_EXERCISE AIM:_ Set down, please, exactly the lines below that run from the line with "495979749.20 | 1097310 |" to the line with "4630532.45 | 143468 |", both lines included.

_MATERIAL FOR THIS TASK:_
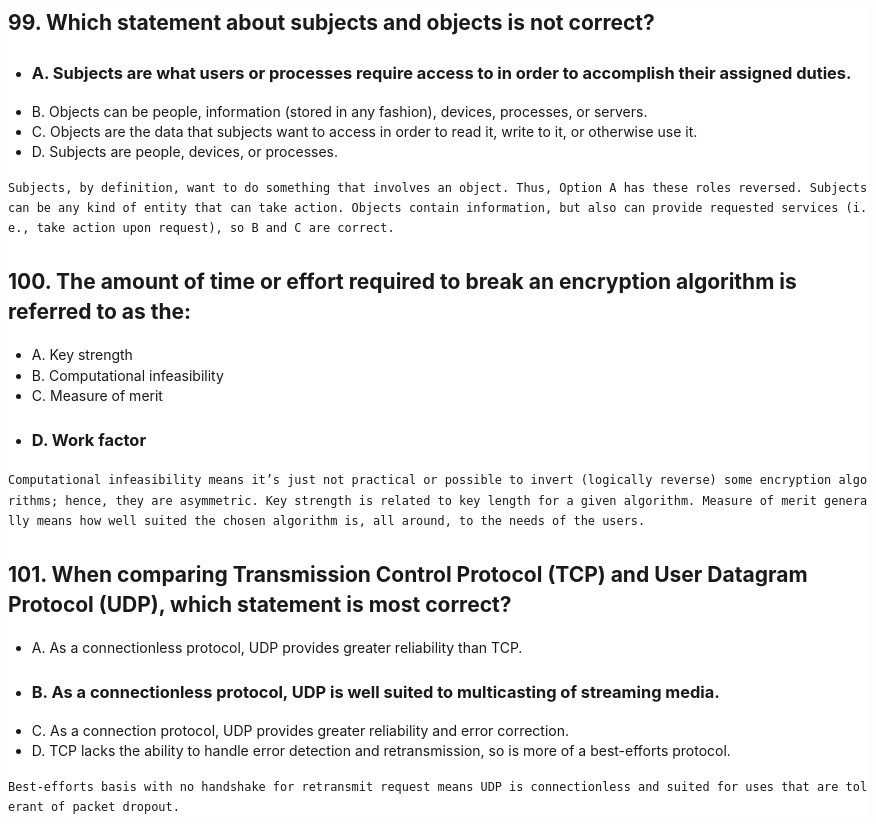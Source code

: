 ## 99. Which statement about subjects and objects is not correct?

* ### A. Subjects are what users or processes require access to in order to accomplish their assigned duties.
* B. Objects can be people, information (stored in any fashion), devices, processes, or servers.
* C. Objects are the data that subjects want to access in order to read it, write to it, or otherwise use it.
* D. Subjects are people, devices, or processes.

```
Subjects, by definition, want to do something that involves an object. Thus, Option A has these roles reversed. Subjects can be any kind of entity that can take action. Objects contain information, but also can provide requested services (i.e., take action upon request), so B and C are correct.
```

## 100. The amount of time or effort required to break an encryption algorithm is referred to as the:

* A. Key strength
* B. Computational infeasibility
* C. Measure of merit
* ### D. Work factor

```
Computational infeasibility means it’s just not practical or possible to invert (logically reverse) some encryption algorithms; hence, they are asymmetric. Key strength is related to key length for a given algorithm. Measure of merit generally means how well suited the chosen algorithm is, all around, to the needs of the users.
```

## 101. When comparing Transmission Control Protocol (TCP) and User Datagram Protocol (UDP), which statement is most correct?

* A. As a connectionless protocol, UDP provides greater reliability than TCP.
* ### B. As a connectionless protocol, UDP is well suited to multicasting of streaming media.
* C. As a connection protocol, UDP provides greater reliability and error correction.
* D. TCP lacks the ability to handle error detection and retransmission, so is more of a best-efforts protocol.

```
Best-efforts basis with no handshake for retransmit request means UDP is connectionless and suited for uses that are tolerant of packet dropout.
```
---
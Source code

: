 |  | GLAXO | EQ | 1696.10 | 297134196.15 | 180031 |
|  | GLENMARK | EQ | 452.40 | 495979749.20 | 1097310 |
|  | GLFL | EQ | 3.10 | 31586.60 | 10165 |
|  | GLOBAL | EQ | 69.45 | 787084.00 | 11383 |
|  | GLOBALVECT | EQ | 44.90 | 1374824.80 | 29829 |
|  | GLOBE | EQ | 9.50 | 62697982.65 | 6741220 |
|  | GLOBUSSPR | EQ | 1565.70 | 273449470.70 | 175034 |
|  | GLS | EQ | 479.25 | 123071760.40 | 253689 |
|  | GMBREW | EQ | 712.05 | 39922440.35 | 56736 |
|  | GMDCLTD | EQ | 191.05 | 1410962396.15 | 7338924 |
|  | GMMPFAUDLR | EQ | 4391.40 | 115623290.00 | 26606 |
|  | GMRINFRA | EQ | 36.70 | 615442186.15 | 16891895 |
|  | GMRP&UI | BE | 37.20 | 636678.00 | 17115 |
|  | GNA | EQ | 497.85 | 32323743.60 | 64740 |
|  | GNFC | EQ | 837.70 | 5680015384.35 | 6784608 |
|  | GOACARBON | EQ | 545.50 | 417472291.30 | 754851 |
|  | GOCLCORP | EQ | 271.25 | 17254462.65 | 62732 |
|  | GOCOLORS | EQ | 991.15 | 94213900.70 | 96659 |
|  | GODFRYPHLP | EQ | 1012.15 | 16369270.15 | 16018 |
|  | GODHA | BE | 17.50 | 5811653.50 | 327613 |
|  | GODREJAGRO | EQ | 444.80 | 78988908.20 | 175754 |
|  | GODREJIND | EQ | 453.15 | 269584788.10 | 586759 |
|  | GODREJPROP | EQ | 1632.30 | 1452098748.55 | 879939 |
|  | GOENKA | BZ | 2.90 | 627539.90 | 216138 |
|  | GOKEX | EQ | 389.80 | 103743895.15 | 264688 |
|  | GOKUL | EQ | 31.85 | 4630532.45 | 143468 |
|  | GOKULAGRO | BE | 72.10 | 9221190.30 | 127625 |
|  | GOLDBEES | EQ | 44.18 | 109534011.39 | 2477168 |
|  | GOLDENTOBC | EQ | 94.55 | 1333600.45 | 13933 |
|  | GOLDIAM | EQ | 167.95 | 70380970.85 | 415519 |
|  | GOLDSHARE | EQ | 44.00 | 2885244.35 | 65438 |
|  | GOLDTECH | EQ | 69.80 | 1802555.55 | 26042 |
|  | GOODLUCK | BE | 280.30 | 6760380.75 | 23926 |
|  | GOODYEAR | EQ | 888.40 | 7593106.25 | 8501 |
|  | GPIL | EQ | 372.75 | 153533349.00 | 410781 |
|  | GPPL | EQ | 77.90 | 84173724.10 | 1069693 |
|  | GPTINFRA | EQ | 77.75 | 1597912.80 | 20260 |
==
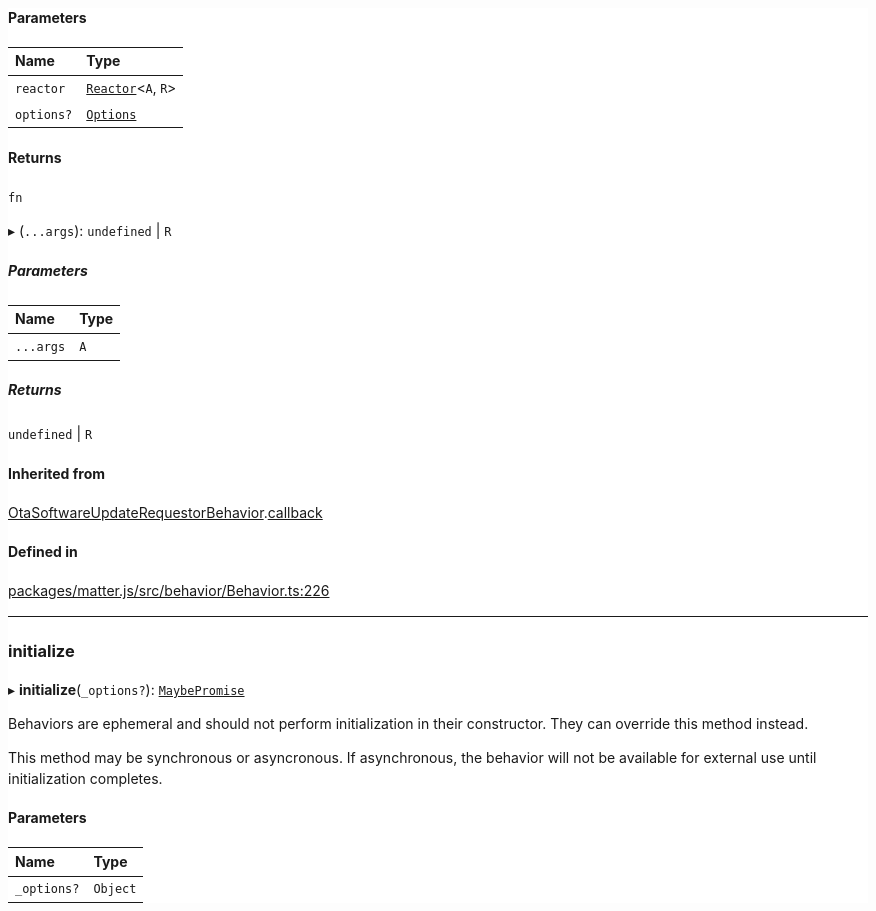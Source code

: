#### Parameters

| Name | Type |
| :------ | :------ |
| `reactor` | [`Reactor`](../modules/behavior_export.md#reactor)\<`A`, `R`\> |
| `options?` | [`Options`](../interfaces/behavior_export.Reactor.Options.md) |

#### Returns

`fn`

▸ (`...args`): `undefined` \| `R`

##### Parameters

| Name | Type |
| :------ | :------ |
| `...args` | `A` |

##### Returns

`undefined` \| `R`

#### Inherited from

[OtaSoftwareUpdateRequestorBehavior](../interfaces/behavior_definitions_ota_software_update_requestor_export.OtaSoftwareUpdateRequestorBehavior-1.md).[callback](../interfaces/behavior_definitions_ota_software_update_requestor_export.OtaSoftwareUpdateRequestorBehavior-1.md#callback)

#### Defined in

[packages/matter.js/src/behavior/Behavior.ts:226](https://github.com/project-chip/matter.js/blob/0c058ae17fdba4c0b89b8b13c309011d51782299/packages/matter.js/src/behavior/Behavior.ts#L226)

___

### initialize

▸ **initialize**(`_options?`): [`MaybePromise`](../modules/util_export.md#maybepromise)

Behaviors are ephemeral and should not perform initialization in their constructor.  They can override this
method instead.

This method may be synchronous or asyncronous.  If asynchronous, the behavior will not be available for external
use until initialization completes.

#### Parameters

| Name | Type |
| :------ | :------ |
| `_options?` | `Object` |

_REPLY TO THE EXERCISE:_
|  | GLENMARK | EQ | 452.40 | 495979749.20 | 1097310 |
|  | GLFL | EQ | 3.10 | 31586.60 | 10165 |
|  | GLOBAL | EQ | 69.45 | 787084.00 | 11383 |
|  | GLOBALVECT | EQ | 44.90 | 1374824.80 | 29829 |
|  | GLOBE | EQ | 9.50 | 62697982.65 | 6741220 |
|  | GLOBUSSPR | EQ | 1565.70 | 273449470.70 | 175034 |
|  | GLS | EQ | 479.25 | 123071760.40 | 253689 |
|  | GMBREW | EQ | 712.05 | 39922440.35 | 56736 |
|  | GMDCLTD | EQ | 191.05 | 1410962396.15 | 7338924 |
|  | GMMPFAUDLR | EQ | 4391.40 | 115623290.00 | 26606 |
|  | GMRINFRA | EQ | 36.70 | 615442186.15 | 16891895 |
|  | GMRP&UI | BE | 37.20 | 636678.00 | 17115 |
|  | GNA | EQ | 497.85 | 32323743.60 | 64740 |
|  | GNFC | EQ | 837.70 | 5680015384.35 | 6784608 |
|  | GOACARBON | EQ | 545.50 | 417472291.30 | 754851 |
|  | GOCLCORP | EQ | 271.25 | 17254462.65 | 62732 |
|  | GOCOLORS | EQ | 991.15 | 94213900.70 | 96659 |
|  | GODFRYPHLP | EQ | 1012.15 | 16369270.15 | 16018 |
|  | GODHA | BE | 17.50 | 5811653.50 | 327613 |
|  | GODREJAGRO | EQ | 444.80 | 78988908.20 | 175754 |
|  | GODREJIND | EQ | 453.15 | 269584788.10 | 586759 |
|  | GODREJPROP | EQ | 1632.30 | 1452098748.55 | 879939 |
|  | GOENKA | BZ | 2.90 | 627539.90 | 216138 |
|  | GOKEX | EQ | 389.80 | 103743895.15 | 264688 |
|  | GOKUL | EQ | 31.85 | 4630532.45 | 143468 |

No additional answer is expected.